For GLM, these model IDs map to simple behavior presets:

Model ID Behavior
glm-auto Uses your IntenseRP settings
glm-chat Forces Deep Think off and never emits <think>
glm-reasoner Forces Deep Think on (Send Deep Think follows your setting)

About real GLM model selection

IntenseRP can also switch GLM's real model picker in the web UI.

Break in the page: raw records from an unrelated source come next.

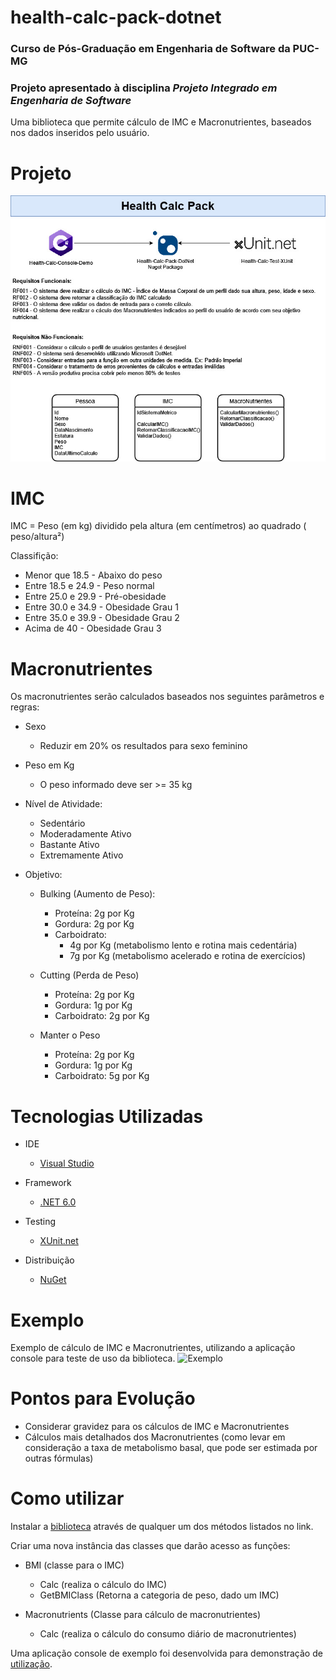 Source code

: # health-calc-pack-dotnet

### Curso de Pós-Graduação em Engenharia de Software da PUC-MG

### Projeto apresentado à disciplina _Projeto Integrado em Engenharia de Software_

Uma biblioteca que permite cálculo de IMC e Macronutrientes, baseados nos dados inseridos pelo usuário.

# Projeto

<img src='nutrition-calc-diagram.jpg' alt='Diagrama'>

# IMC

IMC = Peso (em kg) dividido pela altura (em centímetros) ao quadrado ( peso/altura²)

Classifição:

- Menor que 18.5 - Abaixo do peso
- Entre 18.5 e 24.9 - Peso normal
- Entre 25.0 e 29.9 - Pré-obesidade
- Entre 30.0 e 34.9 - Obesidade Grau 1
- Entre 35.0 e 39.9 - Obesidade Grau 2
- Acima de 40 - Obesidade Grau 3

# Macronutrientes

Os macronutrientes serão calculados baseados nos seguintes parâmetros e regras:

- Sexo

  - Reduzir em 20% os resultados para sexo feminino

- Peso em Kg

  - O peso informado deve ser >= 35 kg

- Nível de Atividade:

  - Sedentário
  - Moderadamente Ativo
  - Bastante Ativo
  - Extremamente Ativo

- Objetivo:

  - Bulking (Aumento de Peso):

    - Proteína: 2g por Kg
    - Gordura: 2g por Kg
    - Carboidrato:
      - 4g por Kg (metabolismo lento e rotina mais cedentária)
      - 7g por Kg (metabolismo acelerado e rotina de exercícios)

  - Cutting (Perda de Peso)

    - Proteína: 2g por Kg
    - Gordura: 1g por Kg
    - Carboidrato: 2g por Kg

  - Manter o Peso

    - Proteína: 2g por Kg
    - Gordura: 1g por Kg
    - Carboidrato: 5g por Kg

# Tecnologias Utilizadas

- IDE

  - [Visual Studio](https://visualstudio.microsoft.com/pt-br/downloads/)

- Framework

  - [.NET 6.0](https://dotnet.microsoft.com/en-us/download/dotnet/thank-you/sdk-6.0.403-windows-x64-installer)

- Testing

  - [XUnit.net](https://xunit.net/)

- Distribuição

  - [NuGet](https://www.nuget.org/)

# Exemplo

Exemplo de cálculo de IMC e Macronutrientes, utilizando a aplicação console para teste de uso da biblioteca.
<img src='exemplo-console.jpg' alt='Exemplo'>

# Pontos para Evolução

- Considerar gravidez para os cálculos de IMC e Macronutrientes
- Cálculos mais detalhados dos Macronutrientes (como levar em consideração a taxa de metabolismo basal, que pode ser estimada por outras fórmulas)

# Como utilizar

Instalar a [biblioteca](https://www.nuget.org/packages/health-calc-pack-dotnet-bbt-pies) através de qualquer um dos métodos listados no link.

Criar uma nova instância das classes que darão acesso as funções:

- BMI (classe para o IMC)

  - Calc (realiza o cálculo do IMC)
  - GetBMIClass (Retorna a categoria de peso, dado um IMC)

- Macronutrients (Classe para cálculo de macronutrientes)
  - Calc (realiza o cálculo do consumo diário de macronutrientes)

Uma aplicação console de exemplo foi desenvolvida para demonstração de
[utilização](https://github.com/bernardobt/health-calc-pack-dotnet/blob/main/src/health-calc-dotnet/health-calc-console-dotnet/Program.cs).
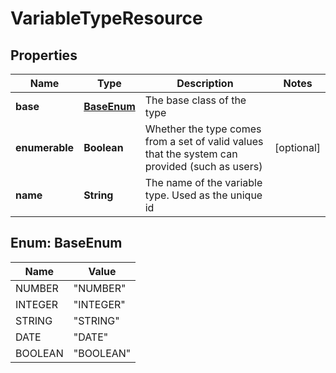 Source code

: 
# VariableTypeResource

## Properties
Name | Type | Description | Notes
------------ | ------------- | ------------- | -------------
**base** | [**BaseEnum**](#BaseEnum) | The base class of the type | 
**enumerable** | **Boolean** | Whether the type comes from a set of valid values that the system can provided (such as users) |  [optional]
**name** | **String** | The name of the variable type. Used as the unique id | 


<a name="BaseEnum"></a>
## Enum: BaseEnum
Name | Value
---- | -----
NUMBER | &quot;NUMBER&quot;
INTEGER | &quot;INTEGER&quot;
STRING | &quot;STRING&quot;
DATE | &quot;DATE&quot;
BOOLEAN | &quot;BOOLEAN&quot;



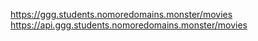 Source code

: https://ggg.students.nomoredomains.monster/movies
https://api.ggg.students.nomoredomains.monster/movies
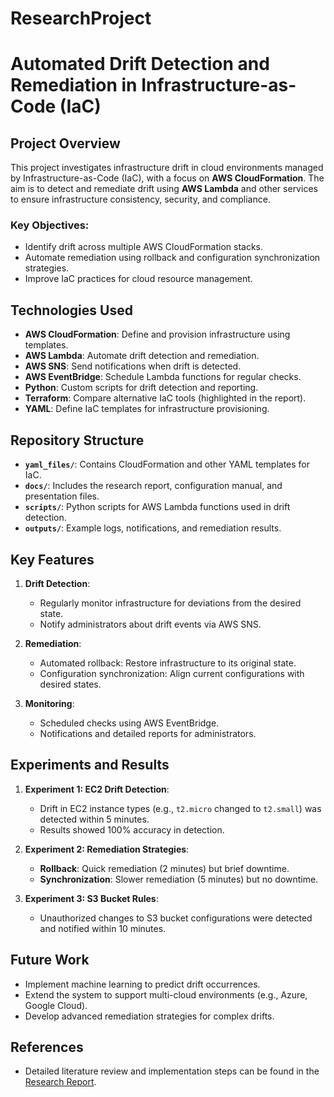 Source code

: # ResearchProject
# Automated Drift Detection and Remediation in Infrastructure-as-Code (IaC)

## Project Overview
This project investigates infrastructure drift in cloud environments managed by Infrastructure-as-Code (IaC), with a focus on **AWS CloudFormation**. The aim is to detect and remediate drift using **AWS Lambda** and other services to ensure infrastructure consistency, security, and compliance.

### Key Objectives:
- Identify drift across multiple AWS CloudFormation stacks.
- Automate remediation using rollback and configuration synchronization strategies.
- Improve IaC practices for cloud resource management.

## Technologies Used
- **AWS CloudFormation**: Define and provision infrastructure using templates.
- **AWS Lambda**: Automate drift detection and remediation.
- **AWS SNS**: Send notifications when drift is detected.
- **AWS EventBridge**: Schedule Lambda functions for regular checks.
- **Python**: Custom scripts for drift detection and reporting.
- **Terraform**: Compare alternative IaC tools (highlighted in the report).
- **YAML**: Define IaC templates for infrastructure provisioning.

## Repository Structure
- **`yaml_files/`**: Contains CloudFormation and other YAML templates for IaC.
- **`docs/`**: Includes the research report, configuration manual, and presentation files.
- **`scripts/`**: Python scripts for AWS Lambda functions used in drift detection.
- **`outputs/`**: Example logs, notifications, and remediation results.

## Key Features
1. **Drift Detection**:
   - Regularly monitor infrastructure for deviations from the desired state.
   - Notify administrators about drift events via AWS SNS.

2. **Remediation**:
   - Automated rollback: Restore infrastructure to its original state.
   - Configuration synchronization: Align current configurations with desired states.

3. **Monitoring**:
   - Scheduled checks using AWS EventBridge.
   - Notifications and detailed reports for administrators.

## Experiments and Results
1. **Experiment 1: EC2 Drift Detection**:
   - Drift in EC2 instance types (e.g., `t2.micro` changed to `t2.small`) was detected within 5 minutes.
   - Results showed 100% accuracy in detection.

2. **Experiment 2: Remediation Strategies**:
   - **Rollback**: Quick remediation (2 minutes) but brief downtime.
   - **Synchronization**: Slower remediation (5 minutes) but no downtime.

3. **Experiment 3: S3 Bucket Rules**:
   - Unauthorized changes to S3 bucket configurations were detected and notified within 10 minutes.

## Future Work
- Implement machine learning to predict drift occurrences.
- Extend the system to support multi-cloud environments (e.g., Azure, Google Cloud).
- Develop advanced remediation strategies for complex drifts.

## References
- Detailed literature review and implementation steps can be found in the [Research Report](./docs/Research_Report.pdf).

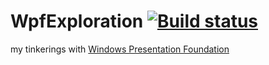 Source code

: # WpfExploration [![Build status](https://ci.appveyor.com/api/projects/status/1bqguyig5947lipl?svg=true)](https://ci.appveyor.com/project/ImaginaryDevelopment/wpfexploration)

my tinkerings with [Windows Presentation Foundation](https://en.wikipedia.org/wiki/Windows_Presentation_Foundation)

Settings -> Provider Behavior -> GLM Chat -> Model

Supported options:

  • GLM-5.1 (recommended for rp)
  • GLM-5-Turbo
  • GLM-5V-Turbo
  • GLM-5
  • GLM-4.7

Right now, GLM-5V-Turbo is also the only GLM model where IntenseRP exposes the separate Enable Tools toggle. On other GLM models, that setting is forced off.

Fallback behavior

If your selected model is not present in the dropdown (UI changes / rollout), IntenseRP logs a warning and selects the first available model instead.


Deep Think

Deep Think is GLM's reasoning mode. When enabled, GLM produces an internal reasoning trace before (or alongside) the final answer.

Enable Deep Think

Toggles the Deep Think button in GLM's interface.

Settings -> Provider Behavior -> GLM Chat -> Enable Deep Think

Send Deep Think

When enabled, IntenseRP includes GLM's reasoning in the response, wrapped in <think> tags.

Settings -> Provider Behavior -> GLM Chat -> Send Deep Think


GLM Chat Search can be toggled via IntenseRP.

GLM streams internal tool/search payloads into the same response stream (wrapped in <glm_block>...</glm_block>). IntenseRP strips these blocks, so search results are not sent to the client.

Settings -> Provider Behavior -> GLM Chat -> Enable Search

GLM also has an Advanced Search switch tucked inside the Search hover menu. IntenseRP can toggle it too, but it is off by default and only applies when Deep Think and Search are both enabled for the request.

Settings -> Provider Behavior -> GLM Chat -> Enable Advanced Search

Dependency behavior

In Settings, Enable Advanced Search is forced off while Enable Deep Think or Enable Search is off.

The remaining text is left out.